- _Task directions_: Of the entries below, return only those lines from the line with "jest pseudowektorem Pauliego-Lubańskiego" to the line with "Kontrakcja tensora antysymetrycznego", exactly, both included.

[Information given Boundary: Start]

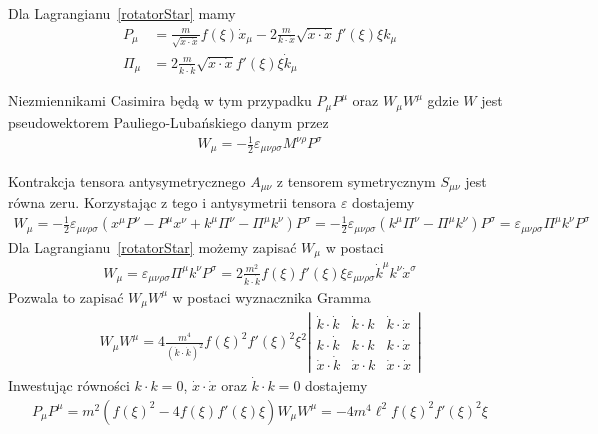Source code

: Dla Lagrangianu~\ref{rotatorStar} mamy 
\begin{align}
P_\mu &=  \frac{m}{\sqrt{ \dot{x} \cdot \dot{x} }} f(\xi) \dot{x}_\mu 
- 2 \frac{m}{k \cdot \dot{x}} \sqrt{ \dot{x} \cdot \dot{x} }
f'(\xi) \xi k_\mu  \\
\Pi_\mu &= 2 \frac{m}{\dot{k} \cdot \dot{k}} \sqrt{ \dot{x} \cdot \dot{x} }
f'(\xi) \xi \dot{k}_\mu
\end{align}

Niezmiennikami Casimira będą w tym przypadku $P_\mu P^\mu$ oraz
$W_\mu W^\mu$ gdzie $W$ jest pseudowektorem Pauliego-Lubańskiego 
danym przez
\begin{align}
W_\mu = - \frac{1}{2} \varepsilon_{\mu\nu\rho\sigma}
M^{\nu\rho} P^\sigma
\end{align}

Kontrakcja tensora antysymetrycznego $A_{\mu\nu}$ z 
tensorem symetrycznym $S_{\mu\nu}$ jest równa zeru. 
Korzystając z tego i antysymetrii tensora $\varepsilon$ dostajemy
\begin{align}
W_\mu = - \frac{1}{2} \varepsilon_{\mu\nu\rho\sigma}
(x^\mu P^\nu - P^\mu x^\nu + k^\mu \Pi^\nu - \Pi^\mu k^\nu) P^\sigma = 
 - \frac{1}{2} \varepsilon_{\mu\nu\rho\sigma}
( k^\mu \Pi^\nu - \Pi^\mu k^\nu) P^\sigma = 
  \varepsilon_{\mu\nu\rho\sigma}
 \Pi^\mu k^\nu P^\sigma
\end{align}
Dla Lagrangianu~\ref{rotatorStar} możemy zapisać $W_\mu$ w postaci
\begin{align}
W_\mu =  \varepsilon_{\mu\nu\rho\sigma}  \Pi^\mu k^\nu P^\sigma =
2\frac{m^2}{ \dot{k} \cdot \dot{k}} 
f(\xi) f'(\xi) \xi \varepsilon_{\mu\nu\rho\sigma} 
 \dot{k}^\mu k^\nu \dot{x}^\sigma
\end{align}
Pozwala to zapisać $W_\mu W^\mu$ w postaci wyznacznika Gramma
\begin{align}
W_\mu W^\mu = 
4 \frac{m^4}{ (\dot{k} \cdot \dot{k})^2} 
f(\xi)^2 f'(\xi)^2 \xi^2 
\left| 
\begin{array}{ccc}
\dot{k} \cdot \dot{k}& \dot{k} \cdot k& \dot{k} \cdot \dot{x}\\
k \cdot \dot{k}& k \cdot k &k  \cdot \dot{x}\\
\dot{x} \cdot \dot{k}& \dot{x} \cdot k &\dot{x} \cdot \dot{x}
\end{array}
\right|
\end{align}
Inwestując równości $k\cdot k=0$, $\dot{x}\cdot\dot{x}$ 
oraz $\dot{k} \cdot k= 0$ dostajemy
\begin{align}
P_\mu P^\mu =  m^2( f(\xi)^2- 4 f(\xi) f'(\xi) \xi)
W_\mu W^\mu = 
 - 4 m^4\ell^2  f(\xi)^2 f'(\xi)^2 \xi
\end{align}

[Information given Boundary: End]
[Information given Boundary: Start]

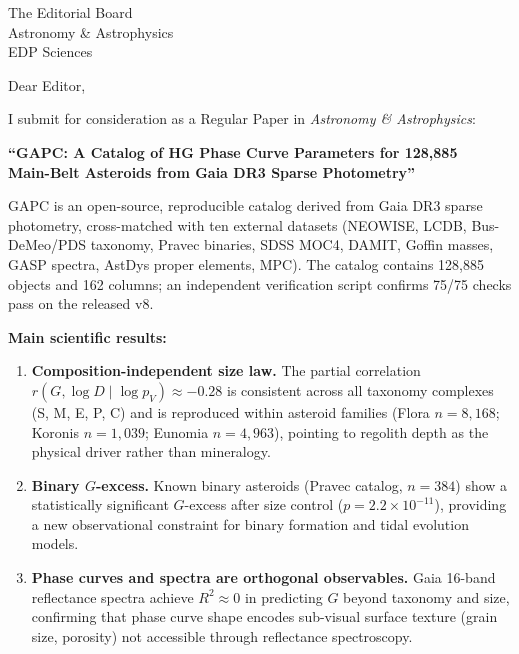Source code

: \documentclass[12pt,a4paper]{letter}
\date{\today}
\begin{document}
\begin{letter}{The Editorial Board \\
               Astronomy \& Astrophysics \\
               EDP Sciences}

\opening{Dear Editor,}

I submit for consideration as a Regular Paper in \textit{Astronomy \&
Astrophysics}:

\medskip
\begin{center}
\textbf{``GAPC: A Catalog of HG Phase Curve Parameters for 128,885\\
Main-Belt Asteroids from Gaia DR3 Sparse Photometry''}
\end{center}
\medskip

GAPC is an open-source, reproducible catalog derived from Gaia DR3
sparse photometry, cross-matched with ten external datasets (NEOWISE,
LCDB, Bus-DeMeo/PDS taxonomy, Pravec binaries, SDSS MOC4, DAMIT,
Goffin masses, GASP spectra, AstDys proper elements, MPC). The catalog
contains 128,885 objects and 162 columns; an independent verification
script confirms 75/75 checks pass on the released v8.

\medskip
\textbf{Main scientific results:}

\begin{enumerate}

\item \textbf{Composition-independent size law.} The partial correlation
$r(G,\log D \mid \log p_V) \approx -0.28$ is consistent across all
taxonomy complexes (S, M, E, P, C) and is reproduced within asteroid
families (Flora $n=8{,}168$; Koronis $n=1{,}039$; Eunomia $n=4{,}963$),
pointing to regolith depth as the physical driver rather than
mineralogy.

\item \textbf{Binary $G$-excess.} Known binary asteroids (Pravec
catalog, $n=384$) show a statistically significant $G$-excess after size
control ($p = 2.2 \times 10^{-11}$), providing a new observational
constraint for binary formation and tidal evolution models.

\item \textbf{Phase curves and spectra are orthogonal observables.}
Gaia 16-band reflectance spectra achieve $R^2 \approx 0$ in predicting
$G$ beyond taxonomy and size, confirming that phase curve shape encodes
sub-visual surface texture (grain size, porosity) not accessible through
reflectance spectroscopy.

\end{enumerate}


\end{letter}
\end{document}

[Information given Boundary: End]

- _Answer below_:
$W_\mu W^\mu$ gdzie $W$ jest pseudowektorem Pauliego-Lubańskiego 
danym przez
\begin{align}
W_\mu = - \frac{1}{2} \varepsilon_{\mu\nu\rho\sigma}
M^{\nu\rho} P^\sigma
\end{align}

Kontrakcja tensora antysymetrycznego $A_{\mu\nu}$ z 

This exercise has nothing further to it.